Universidade de defensa: Universidade de Santiago de Compostela

Fecha de defensa: 01 de marzo de 2016

Tribunal:
  1. Fernando Domínguez Puente Presidente
  2. Miguel González Blanco Secretario
  3. María Dolores Mayán Santos Vogal
  4. Elena Díaz Rodríguez Vogal
  5. Rocío Sotillo Román Vogal
Departamento:
  1. Departamento de Fisioloxía

Tipo: Tese

Teseo: 408437 DIALNET

Resumo

The first evidence of Mad2 as a target of p107 and p130 was provided by Dynlacht and coworkers (Ren et al., 2002), showing that the loss of these proteins led to dramatic derepression in E2F4 targets such as Mad2. Later, Hernando et al. found that an aberrant expression of Mad2 protein in pRb-deficient cells was associated with the acquisition of chromosomal instability (Hernando et al., 2004). Previously, our laboratory has found that p27-/-, p130-/-, and p107 +/- (5/6KO) mice showed significantly reduced viability and a broader tumor spectrum, compared to p27-/- or p27-/-; p130-/- (DKO) animals. Moreover, in contrast to tumors present in p107-/-; p27-/-, DKO or p27-/- mice that were adenomas well encapsulated, without signs of malignancy, the 5/6KO cohort displayed adenocarcinoma-like tumors with invasion of the surrounding tissues. Interestingly, these tumors showed Mad2 expression significantly upregulated. Considering these results, the aim of my dissertation has been to determine whether Mad2 upregulation contributes to the transformation of cells deficient for p107 and p130 proteins. For that purpose, we selected a non-transformed cell line (NMuMG) where the expression of p107 and p130 was silenced by lentiviral infection (DKD), leading to Mad2 upregulation. The main consequence of Mad2 overexpression was the induction of chromosomal instability.

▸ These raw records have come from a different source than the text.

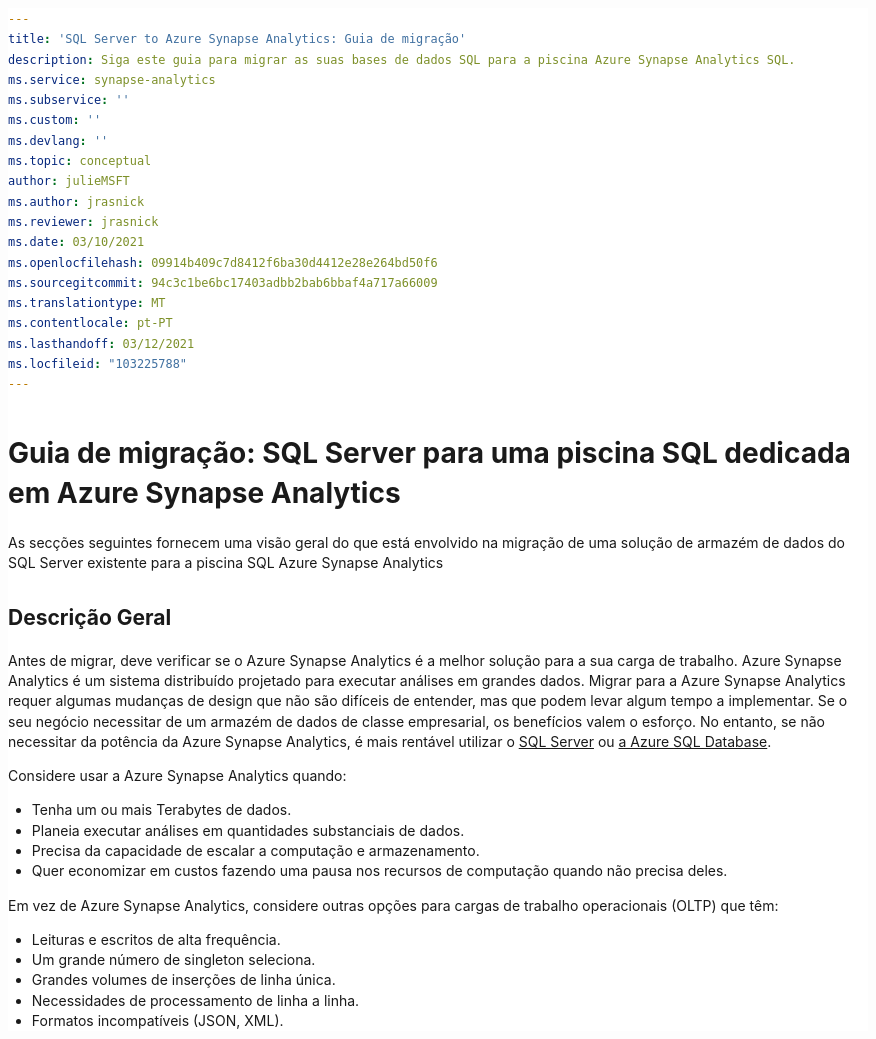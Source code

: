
 ```yaml
---
title: 'SQL Server to Azure Synapse Analytics: Guia de migração'
description: Siga este guia para migrar as suas bases de dados SQL para a piscina Azure Synapse Analytics SQL.
ms.service: synapse-analytics
ms.subservice: ''
ms.custom: ''
ms.devlang: ''
ms.topic: conceptual
author: julieMSFT
ms.author: jrasnick
ms.reviewer: jrasnick
ms.date: 03/10/2021
ms.openlocfilehash: 09914b409c7d8412f6ba30d4412e28e264bd50f6
ms.sourcegitcommit: 94c3c1be6bc17403adbb2bab6bbaf4a717a66009
ms.translationtype: MT
ms.contentlocale: pt-PT
ms.lasthandoff: 03/12/2021
ms.locfileid: "103225788"
---
```

# <a name="migration-guide-sql-server-to-a-dedicated-sql-pool-in-azure-synapse-analytics"></a>Guia de migração: SQL Server para uma piscina SQL dedicada em Azure Synapse Analytics 
As secções seguintes fornecem uma visão geral do que está envolvido na migração de uma solução de armazém de dados do SQL Server existente para a piscina SQL Azure Synapse Analytics

## <a name="overview"></a>Descrição Geral
Antes de migrar, deve verificar se o Azure Synapse Analytics é a melhor solução para a sua carga de trabalho. Azure Synapse Analytics é um sistema distribuído projetado para executar análises em grandes dados. Migrar para a Azure Synapse Analytics requer algumas mudanças de design que não são difíceis de entender, mas que podem levar algum tempo a implementar. Se o seu negócio necessitar de um armazém de dados de classe empresarial, os benefícios valem o esforço. No entanto, se não necessitar da potência da Azure Synapse Analytics, é mais rentável utilizar o [SQL Server](https://docs.microsoft.com/sql/sql-server/) ou [a Azure SQL Database](https://docs.microsoft.com/azure/azure-sql/).

Considere usar a Azure Synapse Analytics quando:
- Tenha um ou mais Terabytes de dados.
- Planeia executar análises em quantidades substanciais de dados.
- Precisa da capacidade de escalar a computação e armazenamento.
- Quer economizar em custos fazendo uma pausa nos recursos de computação quando não precisa deles.

Em vez de Azure Synapse Analytics, considere outras opções para cargas de trabalho operacionais (OLTP) que têm:
- Leituras e escritos de alta frequência.
- Um grande número de singleton seleciona.
- Grandes volumes de inserções de linha única.
- Necessidades de processamento de linha a linha.
- Formatos incompatíveis (JSON, XML).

We found that the DKD cells displayed a higher frequency of events associated with CIN and this increment was due to Mad2 upregulation. Moreover, the presence of CIN was linked to the acquisition of migratory and invasive properties. In our study, the DKD cells grew forming invasospheres in 3D culture, a morphology described for metastatic breast cancer cells, and had a more migratory behavior. We were able to rescue both phenotypes by normalizing Mad2 levels, confirming its implication in the acquisition of aggressive characteristics. Altogether, these results indicate that the increment of Mad2 expression in cells lacking p107 and p130 contributes to the malignant transformation of the cells.